◆ Exercise
Consider each line of the material below and note whether it holds "Amazon". State how many do, and nothing else.

◆ Information supplied
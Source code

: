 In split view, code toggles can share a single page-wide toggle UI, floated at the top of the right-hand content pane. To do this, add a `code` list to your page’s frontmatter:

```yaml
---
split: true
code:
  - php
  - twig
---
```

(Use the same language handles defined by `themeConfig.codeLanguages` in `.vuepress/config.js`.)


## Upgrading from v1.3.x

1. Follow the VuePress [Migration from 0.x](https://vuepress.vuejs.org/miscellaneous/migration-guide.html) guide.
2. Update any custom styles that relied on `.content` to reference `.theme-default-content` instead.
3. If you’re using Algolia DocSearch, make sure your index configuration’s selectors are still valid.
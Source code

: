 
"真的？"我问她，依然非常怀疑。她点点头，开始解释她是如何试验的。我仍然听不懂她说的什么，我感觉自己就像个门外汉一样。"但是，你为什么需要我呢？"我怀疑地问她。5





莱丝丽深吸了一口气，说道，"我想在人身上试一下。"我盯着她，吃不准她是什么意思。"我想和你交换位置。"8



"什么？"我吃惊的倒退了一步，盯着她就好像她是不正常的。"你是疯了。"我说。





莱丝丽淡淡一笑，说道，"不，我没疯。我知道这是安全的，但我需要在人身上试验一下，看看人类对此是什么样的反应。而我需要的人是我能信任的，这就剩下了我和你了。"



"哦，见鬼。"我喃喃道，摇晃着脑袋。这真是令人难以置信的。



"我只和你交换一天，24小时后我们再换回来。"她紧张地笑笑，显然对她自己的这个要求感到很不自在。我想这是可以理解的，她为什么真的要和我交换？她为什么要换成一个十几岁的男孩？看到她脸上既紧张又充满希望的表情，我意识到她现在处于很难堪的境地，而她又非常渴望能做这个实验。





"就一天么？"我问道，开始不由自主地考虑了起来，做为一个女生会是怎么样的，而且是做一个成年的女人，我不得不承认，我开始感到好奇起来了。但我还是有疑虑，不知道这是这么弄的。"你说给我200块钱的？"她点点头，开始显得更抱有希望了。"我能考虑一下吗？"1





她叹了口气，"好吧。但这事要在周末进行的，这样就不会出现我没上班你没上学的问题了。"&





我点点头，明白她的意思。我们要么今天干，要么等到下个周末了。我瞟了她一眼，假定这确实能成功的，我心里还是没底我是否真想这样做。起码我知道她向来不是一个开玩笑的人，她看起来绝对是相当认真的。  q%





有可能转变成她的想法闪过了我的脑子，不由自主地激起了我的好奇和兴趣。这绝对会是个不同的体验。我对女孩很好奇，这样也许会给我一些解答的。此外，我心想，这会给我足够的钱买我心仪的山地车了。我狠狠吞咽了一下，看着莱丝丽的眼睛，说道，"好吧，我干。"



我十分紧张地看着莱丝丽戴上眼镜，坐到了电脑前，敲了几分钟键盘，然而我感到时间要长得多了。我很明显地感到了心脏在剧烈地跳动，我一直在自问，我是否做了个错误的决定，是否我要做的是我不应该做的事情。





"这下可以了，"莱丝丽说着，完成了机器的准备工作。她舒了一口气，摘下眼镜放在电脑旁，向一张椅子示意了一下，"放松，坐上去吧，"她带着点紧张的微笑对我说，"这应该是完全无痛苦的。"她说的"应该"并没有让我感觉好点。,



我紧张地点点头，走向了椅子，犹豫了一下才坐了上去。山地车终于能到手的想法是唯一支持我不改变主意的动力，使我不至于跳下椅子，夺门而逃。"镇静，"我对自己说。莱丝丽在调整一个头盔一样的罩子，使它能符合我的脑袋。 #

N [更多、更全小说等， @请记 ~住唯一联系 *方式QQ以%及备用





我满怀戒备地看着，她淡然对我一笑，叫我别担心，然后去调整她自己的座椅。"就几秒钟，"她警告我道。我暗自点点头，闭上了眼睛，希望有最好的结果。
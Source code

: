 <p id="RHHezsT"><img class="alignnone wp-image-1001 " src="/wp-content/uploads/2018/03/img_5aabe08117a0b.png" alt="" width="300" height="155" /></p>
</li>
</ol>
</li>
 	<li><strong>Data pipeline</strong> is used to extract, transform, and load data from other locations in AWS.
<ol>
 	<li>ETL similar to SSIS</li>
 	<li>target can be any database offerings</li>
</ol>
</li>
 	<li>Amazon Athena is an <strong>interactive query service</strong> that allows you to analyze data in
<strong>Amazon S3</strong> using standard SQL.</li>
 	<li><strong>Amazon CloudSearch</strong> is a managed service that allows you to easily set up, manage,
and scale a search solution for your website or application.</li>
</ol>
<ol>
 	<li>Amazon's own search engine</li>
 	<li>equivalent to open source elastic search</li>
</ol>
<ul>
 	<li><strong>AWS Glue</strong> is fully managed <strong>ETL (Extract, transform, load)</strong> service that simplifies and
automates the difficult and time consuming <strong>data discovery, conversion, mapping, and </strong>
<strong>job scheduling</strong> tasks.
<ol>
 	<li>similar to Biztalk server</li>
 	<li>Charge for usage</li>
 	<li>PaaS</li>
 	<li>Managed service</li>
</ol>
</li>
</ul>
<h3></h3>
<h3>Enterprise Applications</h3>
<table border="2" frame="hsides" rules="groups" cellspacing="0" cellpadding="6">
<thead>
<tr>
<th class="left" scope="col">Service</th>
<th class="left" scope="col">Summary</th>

◆ Answer to this exercise
4